Diff-ICMH: Harmonizing Machine and Human Vision in Image Compression with Generative Prior¶

Basic Information¶

arXiv: 2511.22549
Conference: NeurIPS 2025
Authors: Ruoyu Feng, Yunpeng Qi, Jinming Liu, Yixin Gao, Xin Li, Xin Jin, Zhibo Chen
Affiliation: USTC, Eastern Institute of Technology (Ningbo)
Code: https://github.com/RuoyuFeng/Diff-ICMH

TL;DR¶

This paper proposes Diff-ICMH, a diffusion-based generative image compression framework that preserves semantic integrity via a Semantic Consistency (SC) loss and activates generative priors via a Tag Guidance Module (TGM). Using a single encoder-decoder and a single bitstream, the framework simultaneously serves 10+ machine intelligence tasks and human visual perception without any task-specific adaptation.

Background & Motivation¶

Image compression faces a fundamental split between two optimization objectives:

Human-oriented compression: Optimizes pixel fidelity (PSNR) or perceptual quality (LPIPS/FID), but offers poor support for machine vision tasks.
Image Coding for Machines (ICM):
- Traditional codec approaches: Adapted via quantization parameter tuning or bit allocation, constrained by non-differentiable fidelity-driven designs.
- Task-driven end-to-end methods: Strong on specific tasks but poor cross-task generalization.
- Feature compression methods: Directly compress intermediate features, tightly coupled to specific models, and incompatible with human viewing.
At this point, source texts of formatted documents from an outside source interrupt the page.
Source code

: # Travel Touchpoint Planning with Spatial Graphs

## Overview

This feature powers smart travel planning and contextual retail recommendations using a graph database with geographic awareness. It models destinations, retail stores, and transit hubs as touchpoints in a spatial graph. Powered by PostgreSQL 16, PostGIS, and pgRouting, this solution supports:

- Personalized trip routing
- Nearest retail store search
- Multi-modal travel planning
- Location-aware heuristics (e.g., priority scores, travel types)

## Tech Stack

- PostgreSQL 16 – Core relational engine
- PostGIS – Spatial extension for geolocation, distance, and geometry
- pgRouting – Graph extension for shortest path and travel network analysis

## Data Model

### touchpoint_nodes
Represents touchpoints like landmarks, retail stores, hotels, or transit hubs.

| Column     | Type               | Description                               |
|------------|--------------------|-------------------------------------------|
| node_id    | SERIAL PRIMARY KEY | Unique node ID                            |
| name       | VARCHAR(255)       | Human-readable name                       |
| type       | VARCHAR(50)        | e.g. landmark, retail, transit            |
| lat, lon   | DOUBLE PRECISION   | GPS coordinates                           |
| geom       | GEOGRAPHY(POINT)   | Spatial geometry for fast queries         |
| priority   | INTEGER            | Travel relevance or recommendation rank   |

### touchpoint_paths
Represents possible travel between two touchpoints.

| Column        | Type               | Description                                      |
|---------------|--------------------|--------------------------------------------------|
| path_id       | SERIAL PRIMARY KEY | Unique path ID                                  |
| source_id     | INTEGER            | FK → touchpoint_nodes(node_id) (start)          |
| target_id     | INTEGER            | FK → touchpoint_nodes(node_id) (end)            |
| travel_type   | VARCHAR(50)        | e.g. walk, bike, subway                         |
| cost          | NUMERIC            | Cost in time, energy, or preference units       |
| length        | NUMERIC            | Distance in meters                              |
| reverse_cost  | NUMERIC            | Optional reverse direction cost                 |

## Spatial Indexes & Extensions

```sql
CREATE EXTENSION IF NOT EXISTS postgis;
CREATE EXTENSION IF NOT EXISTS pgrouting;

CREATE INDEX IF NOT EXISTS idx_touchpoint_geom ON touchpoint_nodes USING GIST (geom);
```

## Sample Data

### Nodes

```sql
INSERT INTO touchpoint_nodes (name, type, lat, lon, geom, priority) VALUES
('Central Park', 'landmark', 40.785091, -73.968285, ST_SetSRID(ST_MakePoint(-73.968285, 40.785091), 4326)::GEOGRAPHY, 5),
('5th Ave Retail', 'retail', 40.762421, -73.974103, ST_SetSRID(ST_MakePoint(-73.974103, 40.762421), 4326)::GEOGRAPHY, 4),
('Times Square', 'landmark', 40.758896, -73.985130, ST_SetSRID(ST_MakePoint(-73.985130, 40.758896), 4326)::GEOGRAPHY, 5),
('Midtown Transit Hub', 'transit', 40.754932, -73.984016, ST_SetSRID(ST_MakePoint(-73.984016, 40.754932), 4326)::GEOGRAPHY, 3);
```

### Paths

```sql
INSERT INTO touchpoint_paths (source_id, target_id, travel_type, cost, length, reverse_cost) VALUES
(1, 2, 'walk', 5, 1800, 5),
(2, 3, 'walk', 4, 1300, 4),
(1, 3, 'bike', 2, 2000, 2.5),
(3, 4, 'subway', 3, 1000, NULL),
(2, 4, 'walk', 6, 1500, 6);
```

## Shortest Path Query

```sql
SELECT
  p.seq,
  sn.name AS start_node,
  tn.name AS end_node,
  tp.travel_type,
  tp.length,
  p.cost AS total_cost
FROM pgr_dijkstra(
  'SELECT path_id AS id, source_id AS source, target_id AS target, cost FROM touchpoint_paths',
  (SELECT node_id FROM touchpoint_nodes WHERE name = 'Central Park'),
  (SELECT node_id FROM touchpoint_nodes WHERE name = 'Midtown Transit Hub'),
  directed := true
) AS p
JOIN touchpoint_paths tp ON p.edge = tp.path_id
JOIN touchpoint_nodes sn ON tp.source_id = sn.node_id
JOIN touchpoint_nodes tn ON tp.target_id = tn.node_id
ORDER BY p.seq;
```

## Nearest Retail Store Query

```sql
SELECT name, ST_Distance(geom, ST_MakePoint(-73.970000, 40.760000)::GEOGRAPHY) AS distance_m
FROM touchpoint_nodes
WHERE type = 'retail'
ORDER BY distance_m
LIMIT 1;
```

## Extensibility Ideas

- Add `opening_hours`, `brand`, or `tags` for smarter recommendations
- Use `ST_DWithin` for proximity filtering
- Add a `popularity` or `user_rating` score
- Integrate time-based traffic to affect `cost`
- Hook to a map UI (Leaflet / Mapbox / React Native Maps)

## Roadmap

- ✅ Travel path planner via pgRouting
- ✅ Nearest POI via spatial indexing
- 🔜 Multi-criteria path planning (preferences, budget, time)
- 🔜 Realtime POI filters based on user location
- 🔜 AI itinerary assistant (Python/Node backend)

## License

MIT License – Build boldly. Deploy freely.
Key Insight: Semantic integrity and perceptual realism are jointly required by both machine intelligence and human perception — these two objectives are not inherently opposed.

Core Problem¶

How to design a universal image codec that efficiently serves multiple downstream machine intelligence tasks and human visual perception simultaneously from a single bitstream?

Method¶

1. Design Philosophy¶

Fidelity-driven compression introduces two primary sources of information loss: - Semantic distortion: Loss of core semantic information → directly impairs task analysis. - Perceptual mismatch: Textures and details deviate from the natural distribution → domain shift causes accumulated errors in feature extraction.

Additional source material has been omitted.